Shift Left: Where Cloud Native Computing Security Is Going
At Kubecon Europe 2022, some of cloud native computing’s best and brightest security minds talked about where we’re at now and where we’re going. The really short version is, “We’ll be shifting security left into DevSecOps as fast as we can.” But all the experts admitted, that’s easier said than done.
The fundamental reason security is shifting is that threats can come from anywhere. Owen Garrett, head of products and community at cloud native observability firm Deepfence pointed out that “In the old days when we built an application it was like a castle. We protected it by building a big wall and putting a gate and a gatekeeper because we knew what the castle was and where people entered, and we could protect it by stopping people coming in.”
That’s no longer the case. Today, Garrett continued, our applications are no longer castles, they’re “like cities, that grow and change over time. They have porous boundaries, you can’t put a wall around it, and the threats come from outside or inside in a manner that opponents within the city aren’t fully trusted. So you have to take a much broader team view of how you can secure applications. That spans from development through to operations in order to ensure the integrity of our application.”
As Liz Rice, cloud native security firm Isovalent‘s chief open source officer said, “There’s a cultural change there around the speed and agility of how things are developed and deployed.” In addition, “in cloud native, we deploy applications into pods and those pods get IP addresses allocated dynamically. A traditional network security tool using IP addresses and port numbers isn’t really meaningful in a cloud native environment. That’s where the cloud native generation of security tools stands head and shoulders above the traditional approaches for what we’re trying to do today.”
Therefore, Andrew Martin, CEO of cloud native security consultancy Control Plane, noted that we’re seeing a “morphing of responsibilities. Gitops gives developers access to provisioning infrastructure, thus making decisions that potentially affect the security of the entire system.” This means “security becomes everyone’s responsibility, he said. “This is why the automation and the shift left is so vital. In order to move quickly, we need to apply the security testing tools closer to the developer, and also ensure that everybody has that level of understanding as to what the implications of their infrastructure changes could be.”
What’s Different Now?
But, as one journalist asked, “We’ve been hearing about team responsibility for security for ages, what’s different this time?”
Well, for one thing, we don’t have a lot of choice in the matter now. You either get it right or your software ends up in a security news story headline. That said, Rice admitted, “it’s not straightforward and simple. And it requires a cultural change.”
Regarding that change, Martin said, “The actual concrete implementation of this to have a security champion within the team. That person must also be empowered to put a hard stop on features shipping unless it has the correct security criteria checked off.” That said, Garrett added that security’s not one person’s job. “Security responsibility is now shared across teams.”

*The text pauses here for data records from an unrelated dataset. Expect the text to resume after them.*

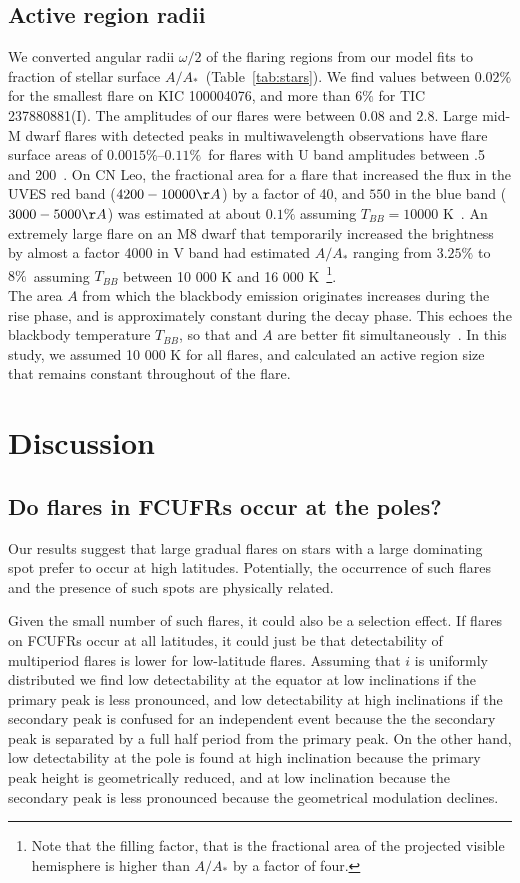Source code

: \documentclass[fleqn,usenatbib,letters]{mnras}%
\newcommand{\FC}{TIC 237880881} %
\newcommand{\FE}{KIC 100004076} %
\begin{document}
\subsection{Active region radii}
We converted angular radii $\omega/2$ of the flaring regions from our model fits to fraction of stellar surface $A/A_*$~(Table~\ref{tab:stars}). We find values between $0.02\%$ for the smallest flare on \FE, and more than $6\%$ for \FC (I). The amplitudes of our flares were between $0.08$ and $2.8$. Large mid-M dwarf flares with detected peaks in multiwavelength observations have flare surface areas of $0.0015\%–0.11\%$~for flares with U band amplitudes between .5 and 200~\citep{kowalski2013}. On CN Leo, the fractional area for a flare that increased the flux in the UVES red band ($4200-10000\AA$) by a factor of 40, and $550$ in the blue band ($3000-5000\AA$) was estimated at about $0.1\%$ assuming $T_{BB}=10 000$ K~\citep{fuhrmeister2008}. An extremely large flare on an M8 dwarf that temporarily increased the brightness by almost a factor 4000 in V band had estimated $A/A_*$ ranging from $3.25\%$ to $8\%$~assuming $T_{BB}$ between 10 000 K and 16 000 K~\citep{schmidt2014}\footnote{Note that the filling factor, that is the fractional area of the projected visible hemisphere is higher than $A/A_*$ by a factor of four.}. 
\\
The area $A$ from which the blackbody emission originates increases during the rise phase, and is approximately constant during the decay phase. This echoes the blackbody temperature $T_{BB}$, so that and $A$ are better fit simultaneously~\citep{kowalski2013}. In this study, we assumed 10 000 K for all flares, and calculated an active region size that remains constant throughout of the flare.
\section{Discussion}
\label{sec:discussion}

\subsection{Do flares in FCUFRs occur at the poles?}
Our results suggest that large gradual flares on stars with a large dominating spot prefer to occur at high latitudes. Potentially, the occurrence of such flares and the presence of such spots are physically related.

Given the small number of such flares, it could also be a selection effect. If flares on FCUFRs occur at all latitudes, it could just be that detectability of multiperiod flares is lower for low-latitude flares. Assuming that $i$ is uniformly distributed we find low detectability at the equator at low inclinations if the primary peak is less pronounced, and low detectability at high inclinations if the secondary peak is confused for an independent event because the the secondary peak is separated by a full half period from the primary peak. On the other hand, low detectability at the pole is found at high inclination because the primary peak height is geometrically reduced, and at low inclination because the secondary peak is less pronounced because the geometrical modulation declines.
\end{document}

At the same time. Gaurav Rishi, Kasten by Veeam’s VP of product and partnerships, said that while “no one likes going through a checklist,” this can be addressed by automating security using such methods as backups and data protection via policy-as-code.
As much as possible, all agreed, security must be automated. Garrett said what we all know, “What motivates developers is getting things done, A lot of developers don’t have the global perspective or, or even the maturity in the industry to take security as anything other than just an impediment to getting the job done.”
Part of what can be done is to make it valuable for developers to find security vulnerabilities before they can become security problems. As Rice observed, “It’s very striking that we give hackers measurable rewards for finding vulnerabilities in bug bounties and so on, but I haven’t seen anything around the next step — rewarding people for fixing them.”
Of course, it doesn’t help that security expertise is spread so thinly. Rice replied that you must have the right tools in place to cover scanning, signing, runtime protection, and the rest, and to apply them at different development stages and on different infrastructure layers. So, “You don’t just have one layer, you have lots of thin security layers that build up into a thick layer.”
Creating a Software Bill of Materials (SBOM)
The experts also talked about the difficulties of creating a Software Bill of Materials (SBOM). Sure Garrett said, “The automotive industry is very good at maintaining inventories of what went into the vehicle. But the reality is, it’s very, very difficult to maintain an accurate SBOM across the entire infrastructure. That’s because each third-party add-on has its own dependencies and components, and the overall situation is one of constant flux.”
Still, everyone agreed, SBOMs need doing. They hope that projects such as the Open Source Software Foundation (OpenSFF) Alpha-Omega, which seeks to improve the supply chain security of most critical open source projects, will hopefully improve everyone’s SBOM security.
Finally, as I think we all know, security, like it or not, is becoming an ever more critical problem for cloud native computing. We must deploy it using automated tools as far to the left as we can while encouraging everyone to take security seriously. We really don’t have any choice in the matter.